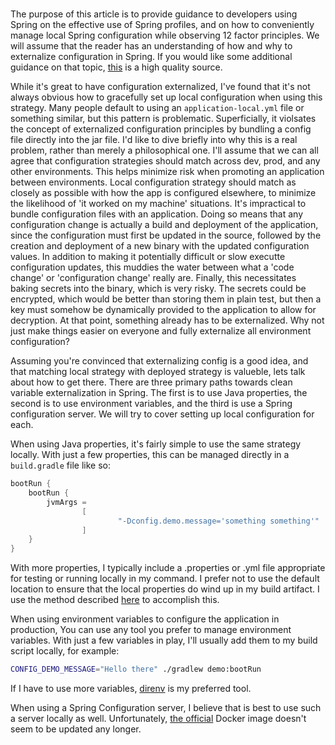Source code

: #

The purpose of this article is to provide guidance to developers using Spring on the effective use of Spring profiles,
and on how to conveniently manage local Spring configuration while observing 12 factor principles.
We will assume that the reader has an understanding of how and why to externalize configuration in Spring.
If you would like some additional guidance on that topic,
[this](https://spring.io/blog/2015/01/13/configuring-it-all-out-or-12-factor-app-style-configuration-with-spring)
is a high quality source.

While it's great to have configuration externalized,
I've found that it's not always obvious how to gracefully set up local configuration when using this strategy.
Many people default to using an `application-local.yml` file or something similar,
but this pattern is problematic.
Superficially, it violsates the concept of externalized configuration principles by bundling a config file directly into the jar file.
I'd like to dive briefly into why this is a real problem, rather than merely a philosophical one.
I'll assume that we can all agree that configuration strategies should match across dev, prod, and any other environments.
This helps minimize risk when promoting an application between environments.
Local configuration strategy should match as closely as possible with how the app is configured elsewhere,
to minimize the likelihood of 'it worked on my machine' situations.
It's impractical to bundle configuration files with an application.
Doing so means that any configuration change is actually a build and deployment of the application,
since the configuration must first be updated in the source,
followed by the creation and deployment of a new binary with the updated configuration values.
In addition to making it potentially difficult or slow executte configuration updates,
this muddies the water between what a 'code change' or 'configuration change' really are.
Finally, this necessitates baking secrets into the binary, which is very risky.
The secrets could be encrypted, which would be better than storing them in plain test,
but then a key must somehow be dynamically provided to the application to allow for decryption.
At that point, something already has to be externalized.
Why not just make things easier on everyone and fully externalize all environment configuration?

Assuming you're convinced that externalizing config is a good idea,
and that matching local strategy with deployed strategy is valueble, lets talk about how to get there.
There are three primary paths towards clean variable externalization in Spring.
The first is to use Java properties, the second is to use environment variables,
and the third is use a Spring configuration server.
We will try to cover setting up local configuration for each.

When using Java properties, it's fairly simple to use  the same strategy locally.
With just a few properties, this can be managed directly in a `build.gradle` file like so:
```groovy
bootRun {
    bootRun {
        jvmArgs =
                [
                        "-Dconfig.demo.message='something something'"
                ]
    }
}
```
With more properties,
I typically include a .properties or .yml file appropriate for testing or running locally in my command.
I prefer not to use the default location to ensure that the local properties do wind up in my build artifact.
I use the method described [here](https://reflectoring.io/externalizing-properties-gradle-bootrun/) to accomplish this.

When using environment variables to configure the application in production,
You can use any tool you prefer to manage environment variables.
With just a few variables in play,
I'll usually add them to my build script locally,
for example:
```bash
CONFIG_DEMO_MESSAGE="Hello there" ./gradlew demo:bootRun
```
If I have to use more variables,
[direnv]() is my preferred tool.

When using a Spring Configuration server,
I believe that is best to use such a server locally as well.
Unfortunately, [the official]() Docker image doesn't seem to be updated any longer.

━━━━━━━━━━

» **WHAT TO PRODUCE**:
Leave the images aside and retype each line of the listing above exactly.

» **ANSWER BOX**:
Source code

: #

The purpose of this article is to provide guidance to developers using Spring on the effective use of Spring profiles,
and on how to conveniently manage local Spring configuration while observing 12 factor principles.
We will assume that the reader has an understanding of how and why to externalize configuration in Spring.
If you would like some additional guidance on that topic,
[this](https://spring.io/blog/2015/01/13/configuring-it-all-out-or-12-factor-app-style-configuration-with-spring)
is a high quality source.

While it's great to have configuration externalized,
I've found that it's not always obvious how to gracefully set up local configuration when using this strategy.
Many people default to using an `application-local.yml` file or something similar,
but this pattern is problematic.
Superficially, it violsates the concept of externalized configuration principles by bundling a config file directly into the jar file.
I'd like to dive briefly into why this is a real problem, rather than merely a philosophical one.
I'll assume that we can all agree that configuration strategies should match across dev, prod, and any other environments.
This helps minimize risk when promoting an application between environments.
Local configuration strategy should match as closely as possible with how the app is configured elsewhere,
to minimize the likelihood of 'it worked on my machine' situations.
It's impractical to bundle configuration files with an application.
Doing so means that any configuration change is actually a build and deployment of the application,
since the configuration must first be updated in the source,
followed by the creation and deployment of a new binary with the updated configuration values.
In addition to making it potentially difficult or slow executte configuration updates,
this muddies the water between what a 'code change' or 'configuration change' really are.
Finally, this necessitates baking secrets into the binary, which is very risky.
The secrets could be encrypted, which would be better than storing them in plain test,
but then a key must somehow be dynamically provided to the application to allow for decryption.
At that point, something already has to be externalized.
Why not just make things easier on everyone and fully externalize all environment configuration?

Assuming you're convinced that externalizing config is a good idea,
and that matching local strategy with deployed strategy is valueble, lets talk about how to get there.
There are three primary paths towards clean variable externalization in Spring.
The first is to use Java properties, the second is to use environment variables,
and the third is use a Spring configuration server.
We will try to cover setting up local configuration for each.

When using Java properties, it's fairly simple to use  the same strategy locally.
With just a few properties, this can be managed directly in a `build.gradle` file like so:
```groovy
bootRun {
    bootRun {
        jvmArgs =
                [
                        "-Dconfig.demo.message='something something'"
                ]
    }
}
```
With more properties,
I typically include a .properties or .yml file appropriate for testing or running locally in my command.
I prefer not to use the default location to ensure that the local properties do wind up in my build artifact.
I use the method described [here](https://reflectoring.io/externalizing-properties-gradle-bootrun/) to accomplish this.

When using environment variables to configure the application in production,
You can use any tool you prefer to manage environment variables.
With just a few variables in play,
I'll usually add them to my build script locally,
for example:
```bash
CONFIG_DEMO_MESSAGE="Hello there" ./gradlew demo:bootRun
```
If I have to use more variables,
[direnv]() is my preferred tool.

When using a Spring Configuration server,
I believe that is best to use such a server locally as well.
Unfortunately, [the official]() Docker image doesn't seem to be updated any longer.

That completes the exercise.